* [Task goal] Tally every line in the following material that has the word "Confondere" in it, and answer with that figure alone.

* [Provided material]
·····

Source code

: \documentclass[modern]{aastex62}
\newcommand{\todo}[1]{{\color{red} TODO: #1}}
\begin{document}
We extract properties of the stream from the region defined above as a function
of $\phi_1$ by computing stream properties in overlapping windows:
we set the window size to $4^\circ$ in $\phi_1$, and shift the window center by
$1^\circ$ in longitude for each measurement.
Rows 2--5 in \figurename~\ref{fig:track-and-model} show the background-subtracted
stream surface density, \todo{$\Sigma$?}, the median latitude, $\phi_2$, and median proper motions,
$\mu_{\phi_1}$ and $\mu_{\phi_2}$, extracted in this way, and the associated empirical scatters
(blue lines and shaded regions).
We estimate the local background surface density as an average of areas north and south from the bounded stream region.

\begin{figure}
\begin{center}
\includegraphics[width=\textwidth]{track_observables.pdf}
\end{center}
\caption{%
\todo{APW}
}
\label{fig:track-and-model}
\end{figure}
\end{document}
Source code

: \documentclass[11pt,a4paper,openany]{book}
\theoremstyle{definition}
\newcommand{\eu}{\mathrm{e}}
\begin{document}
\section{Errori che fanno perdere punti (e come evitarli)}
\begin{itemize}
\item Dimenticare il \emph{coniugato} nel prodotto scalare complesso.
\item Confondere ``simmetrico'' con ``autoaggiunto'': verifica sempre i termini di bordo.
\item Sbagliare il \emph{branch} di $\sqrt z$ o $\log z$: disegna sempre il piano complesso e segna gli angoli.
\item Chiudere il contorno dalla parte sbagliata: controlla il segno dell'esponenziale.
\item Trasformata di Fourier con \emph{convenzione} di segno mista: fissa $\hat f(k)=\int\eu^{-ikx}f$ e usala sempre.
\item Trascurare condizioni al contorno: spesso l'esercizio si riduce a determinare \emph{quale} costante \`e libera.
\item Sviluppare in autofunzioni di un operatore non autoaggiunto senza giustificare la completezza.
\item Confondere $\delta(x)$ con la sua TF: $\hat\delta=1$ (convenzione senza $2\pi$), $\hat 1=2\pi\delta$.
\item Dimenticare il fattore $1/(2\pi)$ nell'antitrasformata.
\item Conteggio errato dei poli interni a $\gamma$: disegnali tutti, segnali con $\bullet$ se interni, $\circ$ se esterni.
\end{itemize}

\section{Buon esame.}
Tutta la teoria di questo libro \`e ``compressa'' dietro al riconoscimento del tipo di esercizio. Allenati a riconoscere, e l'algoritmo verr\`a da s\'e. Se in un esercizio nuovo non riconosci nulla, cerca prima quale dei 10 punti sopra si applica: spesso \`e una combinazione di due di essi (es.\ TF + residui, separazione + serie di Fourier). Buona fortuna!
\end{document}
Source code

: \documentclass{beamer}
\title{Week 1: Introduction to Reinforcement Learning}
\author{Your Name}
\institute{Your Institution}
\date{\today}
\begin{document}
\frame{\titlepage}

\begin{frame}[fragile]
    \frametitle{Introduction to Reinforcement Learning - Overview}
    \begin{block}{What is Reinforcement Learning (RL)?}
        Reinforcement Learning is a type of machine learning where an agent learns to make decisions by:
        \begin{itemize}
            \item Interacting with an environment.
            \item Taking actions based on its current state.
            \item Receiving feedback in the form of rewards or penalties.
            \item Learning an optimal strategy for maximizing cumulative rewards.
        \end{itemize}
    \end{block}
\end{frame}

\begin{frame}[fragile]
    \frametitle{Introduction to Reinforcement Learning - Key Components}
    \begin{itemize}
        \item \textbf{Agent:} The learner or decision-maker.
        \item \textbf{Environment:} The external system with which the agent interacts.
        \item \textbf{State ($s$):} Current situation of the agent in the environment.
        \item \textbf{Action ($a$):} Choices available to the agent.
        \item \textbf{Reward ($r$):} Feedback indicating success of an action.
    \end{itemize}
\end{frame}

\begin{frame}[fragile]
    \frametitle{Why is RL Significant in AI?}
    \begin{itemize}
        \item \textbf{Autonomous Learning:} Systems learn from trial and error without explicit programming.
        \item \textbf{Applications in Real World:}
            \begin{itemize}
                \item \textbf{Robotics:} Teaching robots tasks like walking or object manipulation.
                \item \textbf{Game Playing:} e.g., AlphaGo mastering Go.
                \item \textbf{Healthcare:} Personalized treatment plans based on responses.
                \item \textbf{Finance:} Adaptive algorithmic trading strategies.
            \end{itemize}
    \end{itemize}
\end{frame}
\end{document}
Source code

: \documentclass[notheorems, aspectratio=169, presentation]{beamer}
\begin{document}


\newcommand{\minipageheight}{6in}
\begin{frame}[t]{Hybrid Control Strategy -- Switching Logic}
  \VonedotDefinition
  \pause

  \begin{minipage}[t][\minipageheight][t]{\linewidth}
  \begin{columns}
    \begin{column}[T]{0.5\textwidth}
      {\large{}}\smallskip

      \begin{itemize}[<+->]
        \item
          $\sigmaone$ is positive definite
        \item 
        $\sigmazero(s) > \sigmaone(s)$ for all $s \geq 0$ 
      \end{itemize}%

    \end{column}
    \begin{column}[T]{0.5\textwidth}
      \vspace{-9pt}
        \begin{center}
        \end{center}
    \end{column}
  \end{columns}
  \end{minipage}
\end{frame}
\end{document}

·····

* [Output of the task] 2